Pemdes Kotsel Diduga ‘Nyanda Beres’, Inspektorat Boltim Diminta Bertindak


“Kalakuang” Pemerintah Desa (Pemdes) Kotabunan Selatan (Kotsel), Kecamatan Kotabunan, Kabupaten Bolaang Mongondow Timur (Boltim) yang dipimpin Penjabat Sementara (Pjs) Sangadi (Kepala Desa,red), Yuliana Potabuga, diduga “nyanda beres” dalam pengelolaan berbagai program desa.

Inspektorat Daerah Boltim pun diminta turun tangan untuk mengusut sejumlah persoalan. Mulai dari Bantuan Langsung Tunai (BLT) yang belum tersalurkan sepenuhnya kepada masyarakat yang berhak menerima, proyek paving blok di area jalan pemakaman yang hingga kini belum terealisasi, hingga program pertanian yang gagal direalisasikan, termasuk distribusi benih, alat pertanian, serta biaya operasional lainnya yang tidak terlaksana.

Selain itu, terdapat pula dugaan terkait program bantuan Usaha Mikro Kecil dan Menengah (UMKM) dari Pemerintah Provinsi (Pemprov) Sulawesi Utara (Sulut) yang justru dibuatkan Surat Pertanggungjawaban (SPJ) oleh desa.

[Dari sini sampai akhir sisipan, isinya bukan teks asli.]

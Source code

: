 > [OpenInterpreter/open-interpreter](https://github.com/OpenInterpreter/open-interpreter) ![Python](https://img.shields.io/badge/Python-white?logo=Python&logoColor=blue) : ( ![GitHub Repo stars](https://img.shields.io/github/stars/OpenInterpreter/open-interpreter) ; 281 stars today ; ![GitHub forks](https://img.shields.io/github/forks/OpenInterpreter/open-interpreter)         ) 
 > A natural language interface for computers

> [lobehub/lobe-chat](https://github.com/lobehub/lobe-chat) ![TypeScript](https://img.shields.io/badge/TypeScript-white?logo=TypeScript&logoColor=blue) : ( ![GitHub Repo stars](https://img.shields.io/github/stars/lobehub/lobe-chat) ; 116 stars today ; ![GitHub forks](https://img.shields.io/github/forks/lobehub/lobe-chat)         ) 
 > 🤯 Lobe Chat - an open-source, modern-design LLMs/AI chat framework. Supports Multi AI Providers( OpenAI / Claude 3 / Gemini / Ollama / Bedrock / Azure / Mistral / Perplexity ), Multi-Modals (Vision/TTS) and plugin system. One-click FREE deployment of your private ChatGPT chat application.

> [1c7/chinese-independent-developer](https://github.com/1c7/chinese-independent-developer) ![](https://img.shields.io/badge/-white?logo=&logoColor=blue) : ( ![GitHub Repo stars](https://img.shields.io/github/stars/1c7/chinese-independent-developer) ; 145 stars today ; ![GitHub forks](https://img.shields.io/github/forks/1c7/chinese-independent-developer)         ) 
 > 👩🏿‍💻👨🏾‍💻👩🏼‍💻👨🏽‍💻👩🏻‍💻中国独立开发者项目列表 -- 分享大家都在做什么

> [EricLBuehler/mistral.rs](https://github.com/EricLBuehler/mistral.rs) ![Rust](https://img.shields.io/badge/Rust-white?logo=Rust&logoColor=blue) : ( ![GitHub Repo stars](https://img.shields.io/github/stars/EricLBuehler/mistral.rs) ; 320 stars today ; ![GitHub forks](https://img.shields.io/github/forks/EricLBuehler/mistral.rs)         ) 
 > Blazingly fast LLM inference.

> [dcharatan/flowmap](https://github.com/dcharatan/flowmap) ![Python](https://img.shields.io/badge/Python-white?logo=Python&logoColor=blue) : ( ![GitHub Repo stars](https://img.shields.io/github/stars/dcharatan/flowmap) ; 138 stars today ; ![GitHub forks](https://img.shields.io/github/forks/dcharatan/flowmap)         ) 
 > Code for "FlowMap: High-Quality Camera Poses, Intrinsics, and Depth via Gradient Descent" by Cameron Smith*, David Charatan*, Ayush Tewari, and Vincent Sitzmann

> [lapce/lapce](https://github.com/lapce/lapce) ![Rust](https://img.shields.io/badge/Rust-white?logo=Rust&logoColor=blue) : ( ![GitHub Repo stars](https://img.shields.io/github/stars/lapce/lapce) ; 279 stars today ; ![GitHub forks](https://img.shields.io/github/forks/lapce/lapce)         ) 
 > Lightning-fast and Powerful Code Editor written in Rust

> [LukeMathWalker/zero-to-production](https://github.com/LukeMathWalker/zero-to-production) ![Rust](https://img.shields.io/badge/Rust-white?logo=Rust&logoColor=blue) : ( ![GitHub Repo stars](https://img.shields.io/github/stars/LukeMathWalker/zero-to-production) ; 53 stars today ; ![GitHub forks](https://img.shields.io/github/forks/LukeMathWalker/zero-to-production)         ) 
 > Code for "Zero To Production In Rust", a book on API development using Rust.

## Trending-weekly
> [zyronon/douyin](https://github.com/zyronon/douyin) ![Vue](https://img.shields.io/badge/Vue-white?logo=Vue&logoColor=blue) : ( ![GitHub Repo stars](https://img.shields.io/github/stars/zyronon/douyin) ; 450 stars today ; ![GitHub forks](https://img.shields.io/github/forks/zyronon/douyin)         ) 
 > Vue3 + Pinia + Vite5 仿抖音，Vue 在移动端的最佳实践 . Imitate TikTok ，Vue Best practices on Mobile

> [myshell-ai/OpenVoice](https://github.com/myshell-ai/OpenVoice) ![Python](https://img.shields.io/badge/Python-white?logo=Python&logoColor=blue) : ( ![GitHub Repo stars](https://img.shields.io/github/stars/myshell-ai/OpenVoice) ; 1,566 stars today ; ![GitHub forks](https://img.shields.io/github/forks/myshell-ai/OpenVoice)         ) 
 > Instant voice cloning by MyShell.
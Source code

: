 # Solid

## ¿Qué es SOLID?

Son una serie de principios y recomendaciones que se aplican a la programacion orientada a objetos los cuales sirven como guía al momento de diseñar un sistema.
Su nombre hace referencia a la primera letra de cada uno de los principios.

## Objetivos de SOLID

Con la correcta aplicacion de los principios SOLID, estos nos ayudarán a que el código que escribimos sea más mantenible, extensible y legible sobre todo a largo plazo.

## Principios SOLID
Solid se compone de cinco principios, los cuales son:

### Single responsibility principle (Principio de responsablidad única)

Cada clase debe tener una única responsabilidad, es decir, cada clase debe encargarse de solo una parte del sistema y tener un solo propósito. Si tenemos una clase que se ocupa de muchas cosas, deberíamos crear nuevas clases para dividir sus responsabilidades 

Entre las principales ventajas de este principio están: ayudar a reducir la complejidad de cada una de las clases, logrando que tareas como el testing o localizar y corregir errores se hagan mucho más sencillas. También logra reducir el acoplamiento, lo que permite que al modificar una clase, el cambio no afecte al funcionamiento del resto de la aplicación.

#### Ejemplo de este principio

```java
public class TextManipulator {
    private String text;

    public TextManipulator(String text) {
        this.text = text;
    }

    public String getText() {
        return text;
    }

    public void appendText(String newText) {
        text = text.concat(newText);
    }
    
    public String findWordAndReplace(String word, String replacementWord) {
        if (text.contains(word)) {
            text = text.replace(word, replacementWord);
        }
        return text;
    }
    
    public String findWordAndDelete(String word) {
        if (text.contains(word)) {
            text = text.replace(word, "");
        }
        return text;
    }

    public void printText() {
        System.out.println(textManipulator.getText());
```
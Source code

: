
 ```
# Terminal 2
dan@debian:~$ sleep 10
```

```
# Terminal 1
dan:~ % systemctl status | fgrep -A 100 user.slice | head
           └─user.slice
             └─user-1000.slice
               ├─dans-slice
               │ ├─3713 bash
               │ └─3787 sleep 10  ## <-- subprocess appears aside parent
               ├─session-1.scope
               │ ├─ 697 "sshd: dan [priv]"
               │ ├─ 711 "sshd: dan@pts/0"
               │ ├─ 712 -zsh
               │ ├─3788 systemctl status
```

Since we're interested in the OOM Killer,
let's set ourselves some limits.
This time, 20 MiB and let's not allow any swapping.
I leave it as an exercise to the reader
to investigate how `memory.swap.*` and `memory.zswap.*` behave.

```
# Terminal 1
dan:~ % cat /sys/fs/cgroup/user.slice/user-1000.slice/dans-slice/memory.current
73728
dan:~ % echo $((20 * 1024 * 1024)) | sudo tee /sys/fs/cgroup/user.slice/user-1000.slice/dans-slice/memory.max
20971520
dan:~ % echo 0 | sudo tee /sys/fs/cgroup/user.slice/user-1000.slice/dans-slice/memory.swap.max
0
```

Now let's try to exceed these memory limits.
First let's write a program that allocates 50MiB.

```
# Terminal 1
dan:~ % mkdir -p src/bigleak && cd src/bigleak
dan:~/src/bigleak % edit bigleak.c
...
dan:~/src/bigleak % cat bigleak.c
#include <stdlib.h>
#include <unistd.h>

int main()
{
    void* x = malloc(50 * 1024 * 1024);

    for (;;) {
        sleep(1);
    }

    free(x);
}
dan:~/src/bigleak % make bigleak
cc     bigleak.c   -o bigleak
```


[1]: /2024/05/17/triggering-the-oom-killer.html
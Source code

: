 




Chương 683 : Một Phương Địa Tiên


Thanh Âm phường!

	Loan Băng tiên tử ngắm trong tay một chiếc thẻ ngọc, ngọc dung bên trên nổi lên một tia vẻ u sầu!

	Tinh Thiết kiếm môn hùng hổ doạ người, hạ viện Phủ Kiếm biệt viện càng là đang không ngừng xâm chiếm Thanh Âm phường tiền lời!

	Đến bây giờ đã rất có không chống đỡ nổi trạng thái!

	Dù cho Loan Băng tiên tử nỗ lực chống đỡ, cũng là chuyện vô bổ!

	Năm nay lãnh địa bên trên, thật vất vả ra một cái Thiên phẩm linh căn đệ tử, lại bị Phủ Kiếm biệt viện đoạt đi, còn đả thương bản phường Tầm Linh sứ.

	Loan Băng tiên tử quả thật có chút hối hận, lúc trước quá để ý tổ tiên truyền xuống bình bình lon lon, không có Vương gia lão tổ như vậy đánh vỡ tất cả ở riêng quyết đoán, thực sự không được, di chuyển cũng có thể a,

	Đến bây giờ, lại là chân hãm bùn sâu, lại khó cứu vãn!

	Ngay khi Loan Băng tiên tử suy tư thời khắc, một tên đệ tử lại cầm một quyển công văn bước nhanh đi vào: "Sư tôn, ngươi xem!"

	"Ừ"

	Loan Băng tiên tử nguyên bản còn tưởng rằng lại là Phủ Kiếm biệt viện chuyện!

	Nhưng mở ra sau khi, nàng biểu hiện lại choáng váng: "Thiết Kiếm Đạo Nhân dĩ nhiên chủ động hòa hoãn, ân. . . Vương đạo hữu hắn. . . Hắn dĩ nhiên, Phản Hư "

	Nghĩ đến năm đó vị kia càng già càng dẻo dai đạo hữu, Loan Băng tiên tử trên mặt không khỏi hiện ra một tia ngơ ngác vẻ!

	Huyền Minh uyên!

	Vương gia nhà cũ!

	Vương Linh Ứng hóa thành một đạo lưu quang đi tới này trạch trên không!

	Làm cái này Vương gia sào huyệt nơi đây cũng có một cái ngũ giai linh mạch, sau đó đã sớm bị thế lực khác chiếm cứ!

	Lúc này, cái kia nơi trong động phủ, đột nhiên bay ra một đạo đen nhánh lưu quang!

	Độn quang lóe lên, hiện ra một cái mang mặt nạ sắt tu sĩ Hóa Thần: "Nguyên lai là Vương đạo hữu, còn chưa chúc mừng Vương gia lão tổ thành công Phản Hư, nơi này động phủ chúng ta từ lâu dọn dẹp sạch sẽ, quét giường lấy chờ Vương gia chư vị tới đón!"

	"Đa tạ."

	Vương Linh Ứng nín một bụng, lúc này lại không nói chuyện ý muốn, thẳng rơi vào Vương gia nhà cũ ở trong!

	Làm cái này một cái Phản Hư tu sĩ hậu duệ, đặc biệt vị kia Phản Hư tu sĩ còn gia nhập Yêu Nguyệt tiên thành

Hal tersebut diungkap salah satu warga Kotsel, Emat Ambarak, dalam wawancara dengan jurnalis ManadoXpress pada Kamis (30/1/2025).

“Saya berharap Inspektorat Bolaang Mongondow Timur untuk datang langsung mencari tahu informasi atau mengecek langsung di lapangan, khususnya di Pemerintah Desa Kotabunan Selatan,” pinta Ambarak.

Diberitahukan pemuda Kotsel ini, terkait persoalan BLT, berdasarkan pengecekan yang dilakukan beberapa bulan lalu, diketahui bahwa anggaran BLT telah  dicairkan sejak Oktober 2024 dengan pencairan berikutnya pada November dan Desember. Namun, kenyataan di lapangan menunjukkan bahwa masih ada warga yang belum menerima hak mereka.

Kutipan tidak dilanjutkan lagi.